Open tysonzero opened 4 years ago

tysonzero commented 4 years ago

I prefer the Haskell model of null, where Just Nothing and Just (Just Nothing) are different values, and where you use <$> and >>= to operate on the underlying value.

However with that said SQL does not take this approach, and thus trying to model nullability like the above is a very leaky abstraction.
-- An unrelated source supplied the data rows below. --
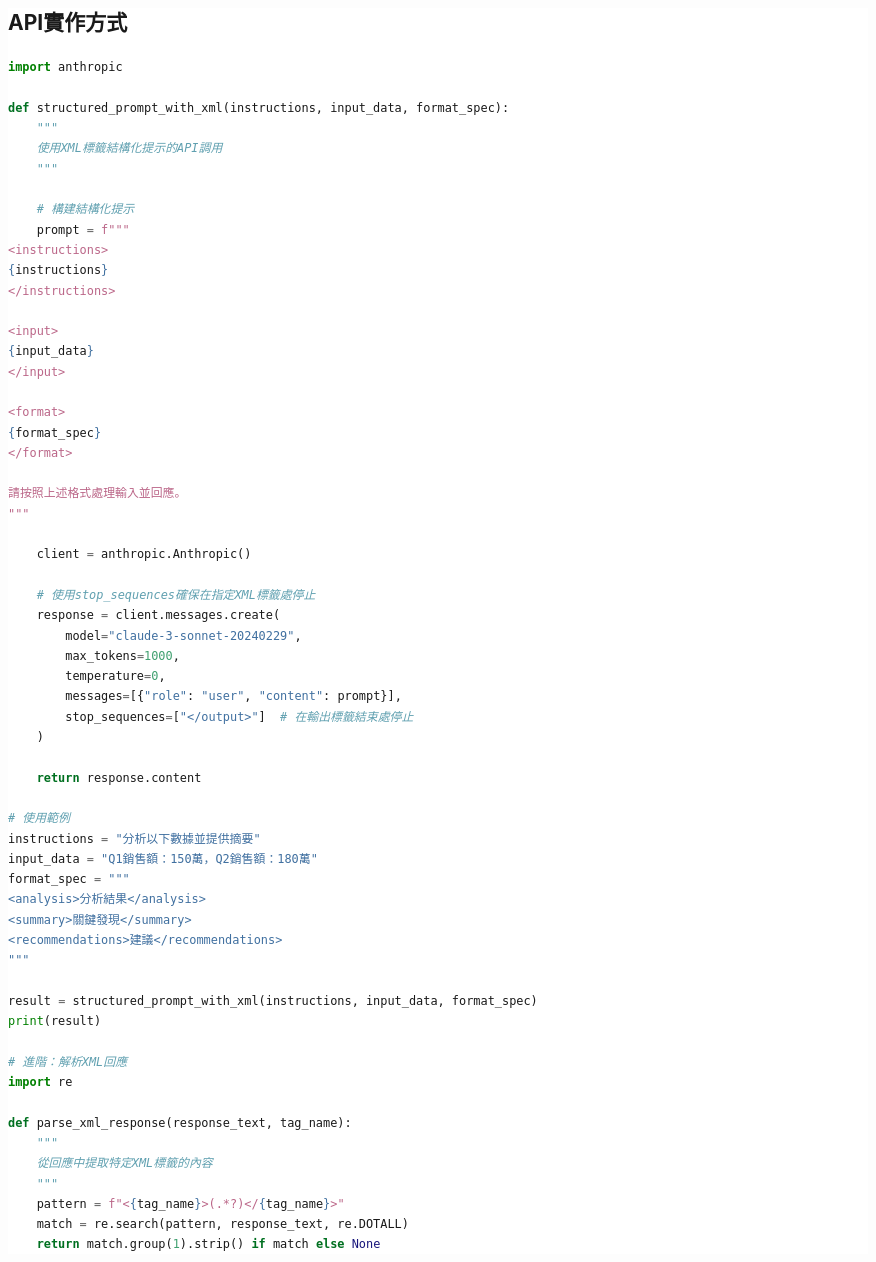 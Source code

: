 ## API實作方式

```python
import anthropic

def structured_prompt_with_xml(instructions, input_data, format_spec):
    """
    使用XML標籤結構化提示的API調用
    """
    
    # 構建結構化提示
    prompt = f"""
<instructions>
{instructions}
</instructions>

<input>
{input_data}
</input>

<format>
{format_spec}
</format>

請按照上述格式處理輸入並回應。
"""
    
    client = anthropic.Anthropic()
    
    # 使用stop_sequences確保在指定XML標籤處停止
    response = client.messages.create(
        model="claude-3-sonnet-20240229",
        max_tokens=1000,
        temperature=0,
        messages=[{"role": "user", "content": prompt}],
        stop_sequences=["</output>"]  # 在輸出標籤結束處停止
    )
    
    return response.content

# 使用範例
instructions = "分析以下數據並提供摘要"
input_data = "Q1銷售額：150萬，Q2銷售額：180萬"
format_spec = """
<analysis>分析結果</analysis>
<summary>關鍵發現</summary>
<recommendations>建議</recommendations>
"""

result = structured_prompt_with_xml(instructions, input_data, format_spec)
print(result)

# 進階：解析XML回應
import re

def parse_xml_response(response_text, tag_name):
    """
    從回應中提取特定XML標籤的內容
    """
    pattern = f"<{tag_name}>(.*?)</{tag_name}>"
    match = re.search(pattern, response_text, re.DOTALL)
    return match.group(1).strip() if match else None

```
It also adds significant unneeded verbosity and a proliferation of functions that would otherwise be unnecessary.

One example downside is that calling functions/operators on nullable values can be quite painful, even when it would be quite painless in both SQL and regular Haskell:

a : boolean nullable
b : boolean nullable
--
c : boolean nullable
c = a or b

a :: Maybe Bool
b :: Maybe Bool
--
c :: Maybe Bool
c = (||) <$> a <*> b

The above cannot really be directly modeled in Esqueleto, so you typically have to do something weird like coalesce the Bool into non-nullable form and then operate on that, which is rather painful when the standard || semantics is desired.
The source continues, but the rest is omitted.